= Saved entries =
........

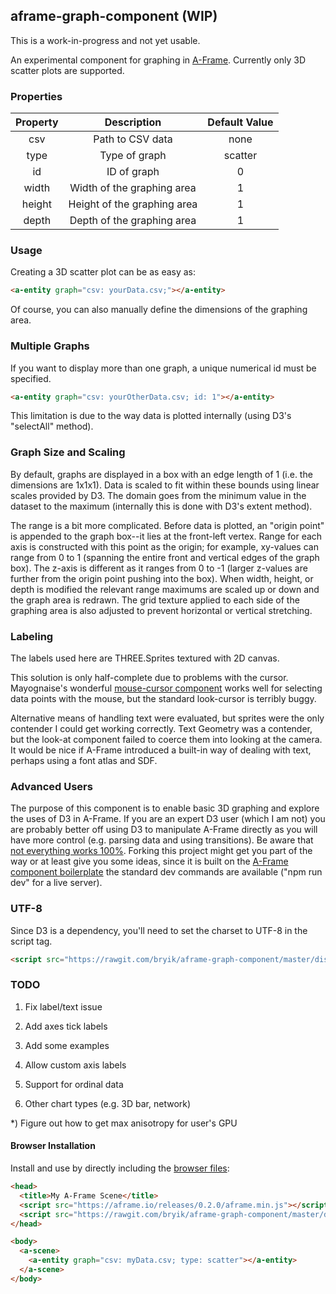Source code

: ## aframe-graph-component (WIP)

This is a work-in-progress and not yet usable.

An experimental component for graphing in [A-Frame](https://aframe.io). Currently only 3D scatter plots are supported.

### Properties

| Property |         Description         | Default Value |
|:--------:|:---------------------------:|:-------------:|
|    csv   |       Path to CSV data      |      none     |
|   type   |        Type of graph        |    scatter    |
|    id    |         ID of graph         |       0       |
|   width  |  Width of the graphing area |       1       |
|  height  | Height of the graphing area |       1       |
|   depth  |  Depth of the graphing area |       1       |

### Usage

Creating a 3D scatter plot can be as easy as:

```html
<a-entity graph="csv: yourData.csv;"></a-entity>
```

Of course, you can also manually define the dimensions of the graphing area.

### Multiple Graphs

If you want to display more than one graph, a unique numerical id must be specified.

```html
<a-entity graph="csv: yourOtherData.csv; id: 1"></a-entity>
```

This limitation is due to the way data is plotted internally (using D3's "selectAll" method).

### Graph Size and Scaling

By default, graphs are displayed in a box with an edge length of 1 (i.e. the dimensions are 1x1x1). Data is scaled to fit within these bounds using linear scales provided by D3. The domain goes from the minimum value in the dataset to the maximum (internally this is done with D3's extent method).

The range is a bit more complicated. Before data is plotted, an "origin point" is appended to the graph box--it lies at the front-left vertex. Range for each axis is constructed with this point as the origin; for example, xy-values can range from 0 to 1 (spanning the entire front and vertical edges of the graph box). The z-axis is different as it ranges from 0 to -1 (larger z-values are further from the origin point pushing into the box). When width, height, or depth is modified the relevant range maximums are scaled up or down and the graph area is redrawn. The grid texture applied to each side of the graphing area is also adjusted to prevent horizontal or vertical stretching.

### Labeling

The labels used here are THREE.Sprites textured with 2D canvas.

This solution is only half-complete due to problems with the cursor. Mayognaise's wonderful [mouse-cursor component](https://github.com/mayognaise/aframe-mouse-cursor-component) works well for selecting data points with the mouse, but the standard look-cursor is terribly buggy.

Alternative means of handling text were evaluated, but sprites were the only contender I could get working correctly. Text Geometry was a contender, but the look-at component failed to coerce them into looking at the camera. It would be nice if A-Frame introduced a built-in way of dealing with text, perhaps using a font atlas and SDF.

### Advanced Users

The purpose of this component is to enable basic 3D graphing and explore the uses of D3 in A-Frame. If you are an expert D3 user (which I am not) you are probably better off using D3 to manipulate A-Frame directly as you will have more control (e.g. parsing data and using transitions). Be aware that [not everything works 100%](http://codepen.io/bryik/pen/ONdyJR). Forking this project might get you part of the way or at least give you some ideas, since it is built on the [A-Frame component boilerplate](https://github.com/ngokevin/aframe-component-boilerplate) the standard dev commands are available ("npm run dev" for a live server).

### UTF-8

Since D3 is a dependency, you'll need to set the charset to UTF-8 in the script tag.

```html
<script src="https://rawgit.com/bryik/aframe-graph-component/master/dist/aframe-graph-component.min.js" charset="utf-8"></script>
```

### TODO

1) Fix label/text issue

2) Add axes tick labels

3) Add some examples

4) Allow custom axis labels

5) Support for ordinal data

6) Other chart types (e.g. 3D bar, network)

*) Figure out how to get max anisotropy for user's GPU

#### Browser Installation

Install and use by directly including the [browser files](dist):

```html
<head>
  <title>My A-Frame Scene</title>
  <script src="https://aframe.io/releases/0.2.0/aframe.min.js"></script>
  <script src="https://rawgit.com/bryik/aframe-graph-component/master/dist/aframe-graph-component.min.js" charset="utf-8"></script>
</head>

<body>
  <a-scene>
    <a-entity graph="csv: myData.csv; type: scatter"></a-entity>
  </a-scene>
</body>
```
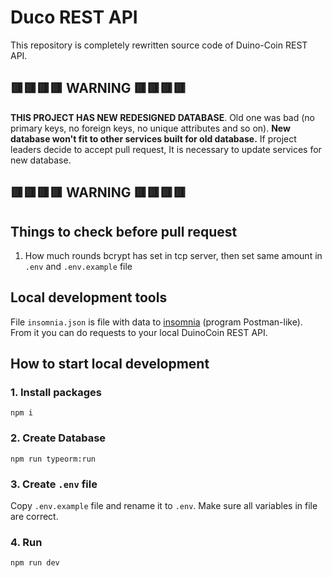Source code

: # Duco REST API
This repository is completely rewritten source code of Duino-Coin REST API.

## 🟥🟥🟥🟥 WARNING 🟥🟥🟥🟥

**THIS PROJECT HAS NEW REDESIGNED DATABASE**. Old one was bad (no primary keys, no foreign keys, no unique attributes and so on). **New database won't fit to other services built for old database.** If project leaders decide to accept pull request, It is necessary to update services for new database.

## 🟥🟥🟥🟥 WARNING 🟥🟥🟥🟥

## Things to check before pull request

1. How much rounds bcrypt has set in tcp server, then set same amount in ```.env``` and ```.env.example```  file


## Local development tools

File ```insomnia.json``` is file with data to <a href="https://insomnia.rest/">insomnia</a> (program Postman-like).
From it you can do requests to your local DuinoCoin REST API.

## How to start local development

### 1. Install packages 

``` npm i ```

### 2. Create Database

``` npm run typeorm:run ```

### 3. Create ```.env``` file

Copy ```.env.example``` file and rename it to ```.env```. Make sure all variables in file are correct. 

### 4. Run

``` npm run dev ```
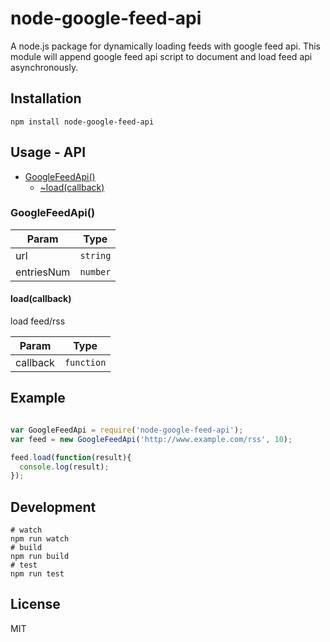 # node-google-feed-api

A node.js package for dynamically loading feeds with google feed api.
This module will append google feed api script to document and load feed api asynchronously.

## Installation

```
npm install node-google-feed-api
```

## Usage - API


* [GoogleFeedApi()](#module-constructor)
    * [~load(callback)](#module-method-load)
  
  
<a name="module-constructor"></a>
### GoogleFeedApi()

| Param | Type |
| --- | --- |
| url | <code>string</code> | 
| entriesNum | <code>number</code> | 


<a name="module-method-load"></a>
#### load(callback)

load feed/rss

| Param | Type |
| --- | --- |
| callback | <code>function</code> | 


## Example

```js

var GoogleFeedApi = require('node-google-feed-api');
var feed = new GoogleFeedApi('http://www.example.com/rss', 10);

feed.load(function(result){
  console.log(result);
});


```

## Development

```
# watch
npm run watch
# build
npm run build
# test
npm run test
```

## License

MIT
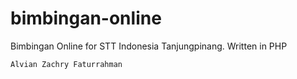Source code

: # bimbingan-online
Bimbingan Online for STT Indonesia Tanjungpinang. Written in PHP

```
Alvian Zachry Faturrahman

```
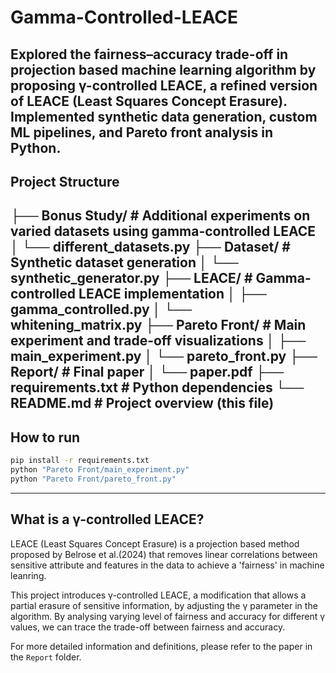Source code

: # Gamma-Controlled-LEACE
Explored the fairness–accuracy trade-off in projection based machine learning algorithm by proposing γ-controlled LEACE, a refined version of LEACE (Least Squares Concept Erasure). Implemented synthetic data generation, custom ML pipelines, and Pareto front analysis in Python.
---
## Project Structure
├── Bonus Study/ # Additional experiments on varied datasets using gamma-controlled LEACE
│ └── different_datasets.py
├── Dataset/ # Synthetic dataset generation
│ └── synthetic_generator.py
├── LEACE/ # Gamma-controlled LEACE implementation
│ ├── gamma_controlled.py
│ └── whitening_matrix.py
├── Pareto Front/ # Main experiment and trade-off visualizations
│ ├── main_experiment.py
│ └── pareto_front.py
├── Report/ # Final paper
│ └── paper.pdf
├── requirements.txt # Python dependencies
└── README.md # Project overview (this file)
---
## How to run
```bash
pip install -r requirements.txt
python "Pareto Front/main_experiment.py"
python "Pareto Front/pareto_front.py"
```
---
## What is a γ-controlled LEACE?
LEACE (Least Squares Concept Erasure) is a projection based method proposed by Belrose et al.(2024) that removes linear correlations between sensitive attribute and features in the data to achieve a 'fairness' in machine leanring.

This project introduces γ-controlled LEACE, a modification that allows a partial erasure of sensitive information, by adjusting the γ parameter in the algorithm. By analysing varying level of fairness and accuracy for different γ values, we can trace the trade-off between fairness and accuracy.

For more detailed information and definitions, please refer to the paper in the `Report` folder.

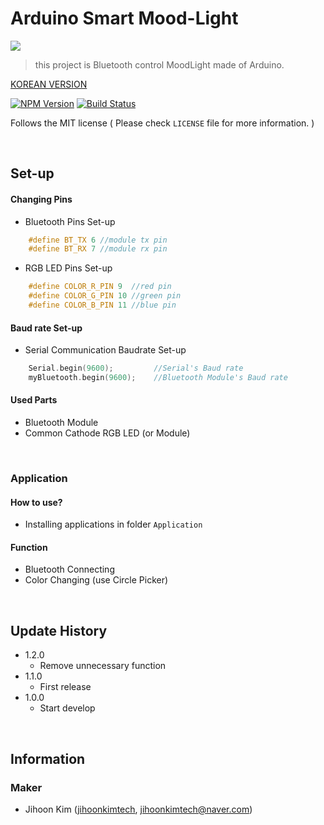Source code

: # Arduino Smart Mood-Light
![](picture.jpg)
> this project is Bluetooth control MoodLight made of Arduino.

[KOREAN VERSION](https://github.com/jihoonkimtech/smart-moodLight/blob/master/README_kor.md)

<!-- NPM Version -->
<!-- Build Status -->
[![NPM Version][npm-image]][npm-url]    [![Build Status][travis-image]][travis-url]

Follows the MIT license ( Please check ``LICENSE`` file for more information. ) 

<br>

## Set-up

#### Changing Pins
- Bluetooth Pins Set-up
```C++
    #define BT_TX 6 //module tx pin
    #define BT_RX 7 //module rx pin
```
- RGB LED Pins Set-up
```C++
    #define COLOR_R_PIN 9  //red pin
    #define COLOR_G_PIN 10 //green pin
    #define COLOR_B_PIN 11 //blue pin
```
#### Baud rate Set-up
- Serial Communication Baudrate Set-up
```C++
    Serial.begin(9600);         //Serial's Baud rate
    myBluetooth.begin(9600);    //Bluetooth Module's Baud rate
```

#### Used Parts
- Bluetooth Module
- Common Cathode RGB LED (or Module)

<br>

### Application
#### How to use?
- Installing applications in folder ``Application`` 

#### Function
- Bluetooth Connecting
- Color Changing (use Circle Picker)

<br>

## Update History

* 1.2.0
    * Remove unnecessary function
* 1.1.0
    * First release
* 1.0.0
    * Start develop

<br>

## Information
### Maker
- Jihoon Kim ([jihoonkimtech](https://jihoonkimtech.github.io/), [jihoonkimtech@naver.com](mailto:jihoonkimtech@naver.com))




<!-- Markdown link & img dfn's -->
[npm-image]: https://img.shields.io/npm/v/datadog-metrics.svg?style=flat-square
[npm-url]: https://npmjs.org/package/datadog-metrics
[npm-downloads]: https://img.shields.io/npm/dm/datadog-metrics.svg?style=flat-square
[travis-image]: https://img.shields.io/travis/dbader/node-datadog-metrics/master.svg?style=flat-square
[travis-url]: https://travis-ci.org/dbader/node-datadog-metrics
[wiki]: https://github.com/yourname/yourproject/wiki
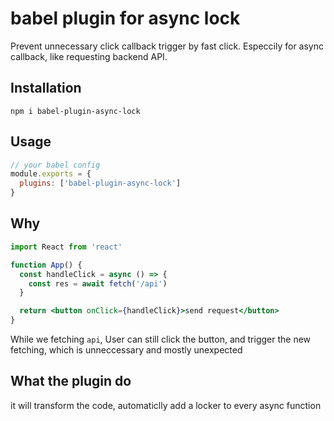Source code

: # babel plugin for async lock

Prevent unnecessary click callback trigger by fast click. Especcily for async callback, like requesting backend API.

## Installation

```
npm i babel-plugin-async-lock
```

## Usage

```js
// your babel config
module.exports = {
  plugins: ['babel-plugin-async-lock']
}
```

## Why

```jsx
import React from 'react'

function App() {
  const handleClick = async () => {
    const res = await fetch('/api')
  }

  return <button onClick={handleClick}>send request</button>
}
```

While we fetching `api`, User can still click the button, and trigger the new fetching, which is unneccessary and mostly unexpected


## What the plugin do

it will transform the code, automaticlly add a locker to every async function

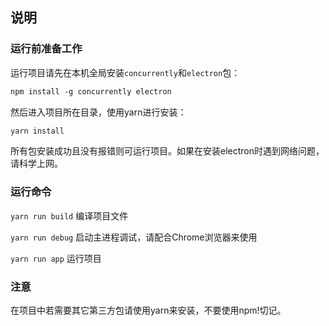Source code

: ## 说明

### 运行前准备工作

运行项目请先在本机全局安装`concurrently`和`electron`包：

```txt
npm install -g concurrently electron
```

然后进入项目所在目录，使用yarn进行安装：

```txt
yarn install
```

所有包安装成功且没有报错则可运行项目。如果在安装electron时遇到网络问题，请科学上网。

### 运行命令

`yarn run build` 编译项目文件

`yarn run debug` 启动主进程调试，请配合Chrome浏览器来使用

`yarn run app` 运行项目

### 注意

在项目中若需要其它第三方包请使用yarn来安装，不要使用npm!切记。
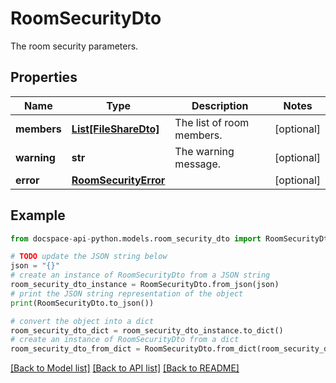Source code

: # RoomSecurityDto
The room security parameters.

## Properties

Name | Type | Description | Notes
------------ | ------------- | ------------- | -------------
**members** | [**List[FileShareDto]**](FileShareDto.md) | The list of room members. | [optional] 
**warning** | **str** | The warning message. | [optional] 
**error** | [**RoomSecurityError**](RoomSecurityError.md) |  | [optional] 

## Example

```python
from docspace-api-python.models.room_security_dto import RoomSecurityDto

# TODO update the JSON string below
json = "{}"
# create an instance of RoomSecurityDto from a JSON string
room_security_dto_instance = RoomSecurityDto.from_json(json)
# print the JSON string representation of the object
print(RoomSecurityDto.to_json())

# convert the object into a dict
room_security_dto_dict = room_security_dto_instance.to_dict()
# create an instance of RoomSecurityDto from a dict
room_security_dto_from_dict = RoomSecurityDto.from_dict(room_security_dto_dict)
```
[[Back to Model list]](../README.md#documentation-for-models) [[Back to API list]](../README.md#documentation-for-api-endpoints) [[Back to README]](../README.md)


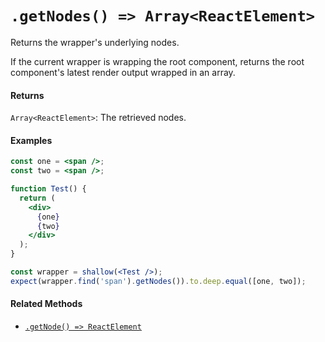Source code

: # `.getNodes() => Array<ReactElement>`

Returns the wrapper's underlying nodes.

If the current wrapper is wrapping the root component, returns the root component's latest render output wrapped in an array.


#### Returns

`Array<ReactElement>`: The retrieved nodes.



#### Examples

```jsx
const one = <span />;
const two = <span />;

function Test() {
  return (
    <div>
      {one}
      {two}
    </div>
  );
}

const wrapper = shallow(<Test />);
expect(wrapper.find('span').getNodes()).to.deep.equal([one, two]);
```



#### Related Methods

- [`.getNode() => ReactElement`](getNode.md)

........

= TASK TO COMPLETE =
Once you have read the entries above, state how many of their lines include "ReactElement", giving the number alone.

= RESULT OF THE EXERCISE =
3